Tuesday, November 9, 2021

[FIXED] Scrapy cannot reach start_urls: DEBUG: Crawled (200) and ERROR

November 09, 2021 python, scrapy, web-crawler, web-scraping No comments

Issue

I am trying to scrape information with Scrapy from a sneaker website for a university project. The idea is to tell Scrapy to follow each link per shoe and scrape four information points (name, release_date, retail_price, resell_price). Then go back to prior site and click on the next link and do the same scraping again.
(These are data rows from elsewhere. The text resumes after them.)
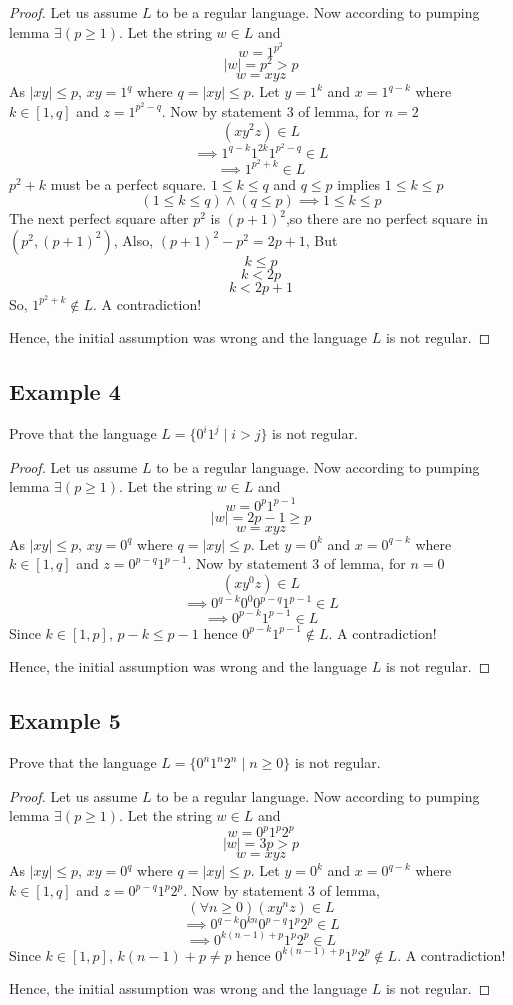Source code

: \documentclass{article}
\begin{document}
\begin{proof}
Let us assume $L$ to be a regular language. Now according to pumping lemma $\exists(p\ge1)$.
Let the string $w\in L$ and $$w=1^{p^2}$$ $$\mid w\mid=p^2>p $$ $$w=xyz$$
As $\mid xy\mid\le p$, $xy=1^q$ where $q=\mid xy\mid\le p$. Let $y=1^k$ and $x=1^{q-k}$ where $k\in[1,q]$ and $z=1^{p^2-q}$.
Now by statement 3 of lemma, for $n=2$
$$(xy^2z)\in L$$
$$\implies 1^{q-k}1^{2k}1^{p^2-q}\in L$$
$$\implies 1^{p^2+k}\in L$$
$p^2+k$ must be a perfect square. $1\le k\le q$ and $q\le p$ implies $1\le k\le p$ 
$$(1\le k\le q)\wedge (q\le p)\implies 1\le k\le p$$
The next perfect square after $p^2$ is $(p+1)^2$,so there are no perfect square in $(p^2,(p+1)^2)$, Also, $(p+1)^2-p^2=2p+1$, But
$$k\le p$$
$$k< 2p$$
$$k< 2p+1$$
So, $1^{p^2+k}\notin L$. A contradiction!

Hence, the initial assumption was wrong and the language $L$ is not regular.
\end{proof}

\subsection{Example 4}

Prove that the language $L=\{0^i1^j\mid i>j\}$ is not regular.

\begin{proof}
Let us assume $L$ to be a regular language. Now according to pumping lemma $\exists(p\ge1)$.
Let the string $w\in L$ and $$w=0^p1^{p-1}$$ $$\mid w\mid=2p-1\ge p $$ $$w=xyz$$
As $\mid xy\mid\le p$, $xy=0^q$ where $q=\mid xy\mid\le p$. Let $y=0^k$ and $x=0^{q-k}$ where $k\in[1,q]$ and $z=0^{p-q}1^{p-1}$.
Now by statement 3 of lemma, for $n=0$
$$(xy^0z)\in L$$
$$\implies 0^{q-k}0^{0}0^{p-q}1^{p-1}\in L$$
$$\implies 0^{p-k}1^{p-1}\in L$$
Since $k\in[1,p]$, $p-k\le p-1$ hence $0^{p-k}1^{p-1}\notin L$. A contradiction!

Hence, the initial assumption was wrong and the language $L$ is not regular.
\end{proof}

\subsection{Example 5}

Prove that the language $L=\{0^n1^n2^n\mid n\ge0\}$ is not regular.

\begin{proof}
Let us assume $L$ to be a regular language. Now according to pumping lemma $\exists(p\ge1)$.
Let the string $w\in L$ and $$w=0^p1^p2^p$$ $$\mid w\mid=3p>p $$ $$w=xyz$$
As $\mid xy\mid\le p$, $xy=0^q$ where $q=\mid xy\mid\le p$. Let $y=0^k$ and $x=0^{q-k}$ where $k\in[1,q]$ and $z=0^{p-q}1^p2^p$.
Now by statement 3 of lemma,
$$(\forall n\ge0)(xy^nz)\in L$$
$$\implies 0^{q-k}0^{kn}0^{p-q}1^p2^p\in L$$
$$\implies 0^{k(n-1)+p}1^p2^p\in L$$
Since $k\in[1,p]$, $k(n-1)+p\ne p$ hence $0^{k(n-1)+p}1^p2^p\notin L$. A contradiction!

Hence, the initial assumption was wrong and the language $L$ is not regular.
\end{proof}
\end{document}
At the end of the page, click onto the next page and repeat until no more further links.

However, I am always running into a DEBUG and ERROR message when Scrapy tries to reach given start_url.

2020-04-06 11:59:56 [scrapy.core.engine] DEBUG: Crawled (200) <GET https://stockx.com/sneakers/release-date?page=1> (referer: None)
2020-04-06 11:59:56 [scrapy.core.scraper] ERROR: Spider error processing <GET https://stockx.com/sneakers/release-date?page=1> (referer: None)

Here's the code:

import scrapy

class Spider200406Item(scrapy.Item):
    link = scrapy.Field()
    name = scrapy.Field()
    release_date = scrapy.Field()
    retail_price = scrapy.Field()
    resell_price = scrapy.Field()


class Spider200406Spider(scrapy.Spider):
    name = 'spider_200406'
    allowed_domains = ['www.stockx.com']
    start_urls = ['https://stockx.com/sneakers/release-date?page=1']

    BASE_URL = 'https://stockx.com/sneakers/release-date'

    def parse(self, response):
        links = response.xpath('//a[@class="TileBody-sc-1d2ws1l-0 bKAXcS"/@href').extract()
        for link in links:
            absolute_url = self.BASE_URL + link
            yield scrapy.Request(absolute_url, callback=self.parse_info)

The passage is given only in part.